Dans un premier temps, la décision de l’inspecteur du travail a été annulée par le tribunal administratif de Nîmes. Mais, sur recours du ministre du travail, ce jugement a lui-même été annulé par la cour administrative d’appel de Marseille, cette dernière estimant que de tels tests salivaires impliquent, à la différence des contrôles d’alcoolémie par éthylotest, un prélèvement d’échantillons biologiques contenant des données biologiques et cliniques soumises au secret médical ce qui excluait qu’ils puissent être pratiqués et leurs résultats interprétés par l’employeur ou un supérieur hiérarchique. Le Conseil d’Etat a tranché le litige dans un tout autre sens.
Un test salivaire ne nécessite pas le recours au médecin du travail
La Haute juridiction considère en effet qu’un test salivaire tel que celui envisagé en l’espèce par l’employeur a pour seul objet de révéler, par une lecture instantanée, l’existence d’une consommation récente de produits stupéfiants.
Enfin, le Conseil d’Etat souligne qu’aucune autre règle ni aucun principe ne réservent le recueil d’un échantillon de salive à une profession médicale.
Rien ne s’oppose dès lors, selon lui, à ce qu’un test salivaire soit dans certains cas pratiqué par l’employeur ou par un supérieur hiérarchique. Il précise que si les résultats de ce test ne sont pas couverts par le secret médical, l’employeur et le supérieur hiérarchique désigné pour le mettre en œuvre sont tenus à cet égard au secret professionnel.
Toutefois, ce test ne peut être pratiqué que sous certaines conditions
- Tout d’abord le fait que ledit règlement réservait les contrôles aléatoires de consommation de stupéfiants aux seuls postes dits « hypersensibles », pour lesquels l’emprise de la drogue constitue un danger particulièrement élevé pour le salarié et pour les tiers.

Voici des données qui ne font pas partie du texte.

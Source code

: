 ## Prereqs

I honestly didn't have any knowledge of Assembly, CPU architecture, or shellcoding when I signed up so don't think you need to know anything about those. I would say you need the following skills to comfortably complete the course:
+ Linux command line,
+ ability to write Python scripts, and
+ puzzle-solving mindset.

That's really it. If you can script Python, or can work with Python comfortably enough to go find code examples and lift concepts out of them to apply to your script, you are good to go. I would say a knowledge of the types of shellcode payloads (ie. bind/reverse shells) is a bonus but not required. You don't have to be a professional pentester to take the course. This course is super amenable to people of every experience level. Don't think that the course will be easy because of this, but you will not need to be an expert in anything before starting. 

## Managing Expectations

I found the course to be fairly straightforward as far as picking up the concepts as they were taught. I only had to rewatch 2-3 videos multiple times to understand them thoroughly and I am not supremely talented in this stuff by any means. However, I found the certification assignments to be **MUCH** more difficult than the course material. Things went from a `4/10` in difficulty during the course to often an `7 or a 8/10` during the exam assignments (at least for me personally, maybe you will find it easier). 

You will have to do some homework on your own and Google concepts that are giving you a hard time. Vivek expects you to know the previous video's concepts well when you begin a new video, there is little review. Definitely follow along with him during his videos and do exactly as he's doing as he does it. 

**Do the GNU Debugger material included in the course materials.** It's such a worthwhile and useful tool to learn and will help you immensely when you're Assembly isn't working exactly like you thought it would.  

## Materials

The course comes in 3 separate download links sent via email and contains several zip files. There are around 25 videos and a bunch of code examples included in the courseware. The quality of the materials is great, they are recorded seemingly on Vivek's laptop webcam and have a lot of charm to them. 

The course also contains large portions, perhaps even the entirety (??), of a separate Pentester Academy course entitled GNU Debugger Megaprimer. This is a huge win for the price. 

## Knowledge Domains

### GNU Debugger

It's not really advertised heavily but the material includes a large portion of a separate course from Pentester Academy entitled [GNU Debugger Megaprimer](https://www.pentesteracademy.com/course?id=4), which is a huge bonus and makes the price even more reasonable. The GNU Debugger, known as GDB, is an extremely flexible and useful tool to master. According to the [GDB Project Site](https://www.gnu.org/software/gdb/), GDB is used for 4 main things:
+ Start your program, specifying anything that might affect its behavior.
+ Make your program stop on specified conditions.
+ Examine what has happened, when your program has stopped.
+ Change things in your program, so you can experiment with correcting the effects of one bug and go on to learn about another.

La Haute Juridiction administrative confirme qu’un tel dépistage aléatoire doit être réservé aux salariés dont l’état d’emprise sous une drogue est, de par la nature de leurs fonctions, susceptible de créer un danger certain pour l’intéressé ou pour des tiers (conduite de véhicules, manipulation de produits ou de matériels dangereux…).
- Le Conseil d’Etat relève aussi que le règlement intérieur reconnaissait aux salariés ayant fait l’objet d’un test salivaire positif le droit d’obtenir une contre-expertise médicale. Cette contre-expertise devant être à la charge de l’employeur.

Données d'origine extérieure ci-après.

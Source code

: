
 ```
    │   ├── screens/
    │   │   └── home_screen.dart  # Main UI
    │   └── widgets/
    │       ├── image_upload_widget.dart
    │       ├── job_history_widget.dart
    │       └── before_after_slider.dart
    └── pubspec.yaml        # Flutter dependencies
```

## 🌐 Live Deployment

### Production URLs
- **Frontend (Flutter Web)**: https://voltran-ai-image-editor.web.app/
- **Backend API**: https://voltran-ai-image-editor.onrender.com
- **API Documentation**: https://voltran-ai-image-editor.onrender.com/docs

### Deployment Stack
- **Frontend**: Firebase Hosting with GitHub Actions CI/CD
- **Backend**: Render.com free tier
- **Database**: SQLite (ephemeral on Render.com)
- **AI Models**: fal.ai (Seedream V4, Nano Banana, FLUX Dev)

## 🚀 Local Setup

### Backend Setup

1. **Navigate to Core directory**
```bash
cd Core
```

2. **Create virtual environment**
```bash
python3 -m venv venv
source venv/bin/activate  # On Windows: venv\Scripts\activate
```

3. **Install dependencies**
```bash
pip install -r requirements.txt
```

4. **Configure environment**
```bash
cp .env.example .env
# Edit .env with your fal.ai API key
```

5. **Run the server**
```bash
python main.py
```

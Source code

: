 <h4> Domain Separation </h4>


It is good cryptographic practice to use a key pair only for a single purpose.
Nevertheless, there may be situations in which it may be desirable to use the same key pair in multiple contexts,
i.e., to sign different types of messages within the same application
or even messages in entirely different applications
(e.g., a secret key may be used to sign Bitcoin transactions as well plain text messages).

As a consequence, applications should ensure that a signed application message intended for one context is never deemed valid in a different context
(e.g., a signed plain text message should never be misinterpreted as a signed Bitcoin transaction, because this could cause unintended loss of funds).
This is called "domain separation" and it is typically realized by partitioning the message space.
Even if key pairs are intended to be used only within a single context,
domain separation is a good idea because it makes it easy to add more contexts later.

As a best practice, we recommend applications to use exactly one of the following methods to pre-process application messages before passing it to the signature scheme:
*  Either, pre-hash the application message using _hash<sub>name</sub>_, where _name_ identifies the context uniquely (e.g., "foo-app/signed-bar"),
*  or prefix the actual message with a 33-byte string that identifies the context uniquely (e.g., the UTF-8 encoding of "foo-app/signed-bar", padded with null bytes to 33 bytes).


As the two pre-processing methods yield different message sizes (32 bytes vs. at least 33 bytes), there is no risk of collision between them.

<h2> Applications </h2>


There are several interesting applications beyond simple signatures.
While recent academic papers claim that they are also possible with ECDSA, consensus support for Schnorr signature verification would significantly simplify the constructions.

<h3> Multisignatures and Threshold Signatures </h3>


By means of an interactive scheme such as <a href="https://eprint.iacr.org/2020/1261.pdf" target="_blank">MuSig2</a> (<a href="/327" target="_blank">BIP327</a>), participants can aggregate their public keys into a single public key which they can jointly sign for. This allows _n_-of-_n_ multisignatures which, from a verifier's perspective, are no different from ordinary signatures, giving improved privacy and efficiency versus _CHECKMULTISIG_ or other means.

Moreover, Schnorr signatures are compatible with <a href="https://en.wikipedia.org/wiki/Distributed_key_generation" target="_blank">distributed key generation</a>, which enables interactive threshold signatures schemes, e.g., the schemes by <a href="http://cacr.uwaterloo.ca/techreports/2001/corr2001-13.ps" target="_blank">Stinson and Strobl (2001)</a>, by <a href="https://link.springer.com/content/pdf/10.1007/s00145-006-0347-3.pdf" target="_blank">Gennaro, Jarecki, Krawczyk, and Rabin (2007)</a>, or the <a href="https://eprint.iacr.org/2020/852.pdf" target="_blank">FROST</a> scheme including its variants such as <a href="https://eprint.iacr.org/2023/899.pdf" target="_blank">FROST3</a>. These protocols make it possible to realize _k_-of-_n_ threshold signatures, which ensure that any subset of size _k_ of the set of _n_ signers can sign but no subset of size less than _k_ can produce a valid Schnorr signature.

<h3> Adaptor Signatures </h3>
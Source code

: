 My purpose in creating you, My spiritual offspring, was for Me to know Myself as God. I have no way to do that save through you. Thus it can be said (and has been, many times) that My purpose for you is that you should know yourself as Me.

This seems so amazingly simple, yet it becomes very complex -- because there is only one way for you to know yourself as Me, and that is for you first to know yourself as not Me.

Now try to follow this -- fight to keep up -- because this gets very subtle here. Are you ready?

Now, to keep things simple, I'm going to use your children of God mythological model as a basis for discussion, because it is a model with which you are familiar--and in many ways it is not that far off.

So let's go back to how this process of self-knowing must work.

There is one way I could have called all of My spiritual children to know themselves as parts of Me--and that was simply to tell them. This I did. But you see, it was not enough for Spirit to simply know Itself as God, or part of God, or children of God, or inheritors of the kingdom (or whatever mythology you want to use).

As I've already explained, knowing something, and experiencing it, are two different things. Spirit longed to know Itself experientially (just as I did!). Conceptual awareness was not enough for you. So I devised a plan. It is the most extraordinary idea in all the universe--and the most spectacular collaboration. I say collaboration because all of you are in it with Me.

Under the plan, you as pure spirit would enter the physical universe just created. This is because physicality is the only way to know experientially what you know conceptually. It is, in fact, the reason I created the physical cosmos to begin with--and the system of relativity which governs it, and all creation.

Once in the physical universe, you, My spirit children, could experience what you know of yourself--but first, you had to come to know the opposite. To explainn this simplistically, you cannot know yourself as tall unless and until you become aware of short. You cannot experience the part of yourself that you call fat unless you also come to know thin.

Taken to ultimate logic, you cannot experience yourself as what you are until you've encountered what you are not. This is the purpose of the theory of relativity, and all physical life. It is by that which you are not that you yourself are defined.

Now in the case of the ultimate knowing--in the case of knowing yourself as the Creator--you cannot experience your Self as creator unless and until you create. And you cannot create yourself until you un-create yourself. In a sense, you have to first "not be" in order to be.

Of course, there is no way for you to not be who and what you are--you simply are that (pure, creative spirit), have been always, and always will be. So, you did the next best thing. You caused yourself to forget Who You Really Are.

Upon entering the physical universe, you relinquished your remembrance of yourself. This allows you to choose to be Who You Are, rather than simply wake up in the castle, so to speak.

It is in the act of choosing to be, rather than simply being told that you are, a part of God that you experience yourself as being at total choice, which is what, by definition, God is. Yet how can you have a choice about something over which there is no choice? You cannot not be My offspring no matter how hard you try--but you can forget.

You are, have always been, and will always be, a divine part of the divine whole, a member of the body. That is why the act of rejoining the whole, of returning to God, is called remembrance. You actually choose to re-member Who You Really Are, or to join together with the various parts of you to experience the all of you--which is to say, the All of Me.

- Dernière condition : l’obligation pour l’employeur et le supérieur hiérarchique ayant pratiqué le test de respecter le secret professionnel sur les résultats de celui-ci.

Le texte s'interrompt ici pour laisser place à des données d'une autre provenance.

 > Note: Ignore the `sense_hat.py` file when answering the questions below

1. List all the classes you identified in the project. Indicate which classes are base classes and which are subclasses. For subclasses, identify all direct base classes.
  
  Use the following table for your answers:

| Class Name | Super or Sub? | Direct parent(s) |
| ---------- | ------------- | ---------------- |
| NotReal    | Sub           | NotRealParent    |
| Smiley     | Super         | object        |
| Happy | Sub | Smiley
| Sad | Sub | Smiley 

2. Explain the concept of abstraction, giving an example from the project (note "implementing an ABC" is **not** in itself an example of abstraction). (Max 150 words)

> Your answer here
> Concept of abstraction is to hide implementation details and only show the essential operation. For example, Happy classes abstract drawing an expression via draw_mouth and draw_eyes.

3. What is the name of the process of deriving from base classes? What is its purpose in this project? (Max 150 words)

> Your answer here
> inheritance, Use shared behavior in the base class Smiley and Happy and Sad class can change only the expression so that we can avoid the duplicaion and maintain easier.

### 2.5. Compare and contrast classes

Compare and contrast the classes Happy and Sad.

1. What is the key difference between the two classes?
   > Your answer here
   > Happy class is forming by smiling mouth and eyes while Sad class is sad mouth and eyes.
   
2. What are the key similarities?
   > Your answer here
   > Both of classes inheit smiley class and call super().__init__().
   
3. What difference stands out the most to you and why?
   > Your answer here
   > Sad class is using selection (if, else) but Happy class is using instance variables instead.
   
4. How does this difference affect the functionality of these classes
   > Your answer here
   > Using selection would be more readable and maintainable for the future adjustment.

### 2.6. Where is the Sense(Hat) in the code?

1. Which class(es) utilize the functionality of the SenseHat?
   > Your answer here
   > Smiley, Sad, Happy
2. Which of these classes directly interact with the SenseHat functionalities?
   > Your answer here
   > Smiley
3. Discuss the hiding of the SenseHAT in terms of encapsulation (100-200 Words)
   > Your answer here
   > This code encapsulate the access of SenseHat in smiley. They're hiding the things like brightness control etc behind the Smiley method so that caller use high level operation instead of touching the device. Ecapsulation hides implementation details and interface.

Un résultat positif justifie une sanction disciplinaire
Pour la Haute Juridiction administrative, le règlement intérieur autorisant le recours à un test salivaire dans les conditions ci-dessus énoncées pouvait valablement prévoir que le salarié s’exposait, en cas de contrôle positif, à une sanction disciplinaire pouvant aller jusqu’au licenciement. Par cette lecture, elle aligne sa jurisprudence sur celle bien établie en matière de consommation d’alcool sur le lieu de travail et pendant les horaires de travail. Cela va dans le sens de la protection de l’entreprise et des tiers. On observe ainsi un rapprochement avec la jurisprudence de la chambre sociale de la Cour de cassation qui admet la légitimité d’une sanction disciplinaire faisant suite à un contrôle d’alcoolémie positif, pouvant le cas échéant aller jusqu’au licenciement pour faute grave. Reste désormais à attendre la position de la Cour de cassation concernant des tests salivaires de dépistage de stupéfiants par l’employeur.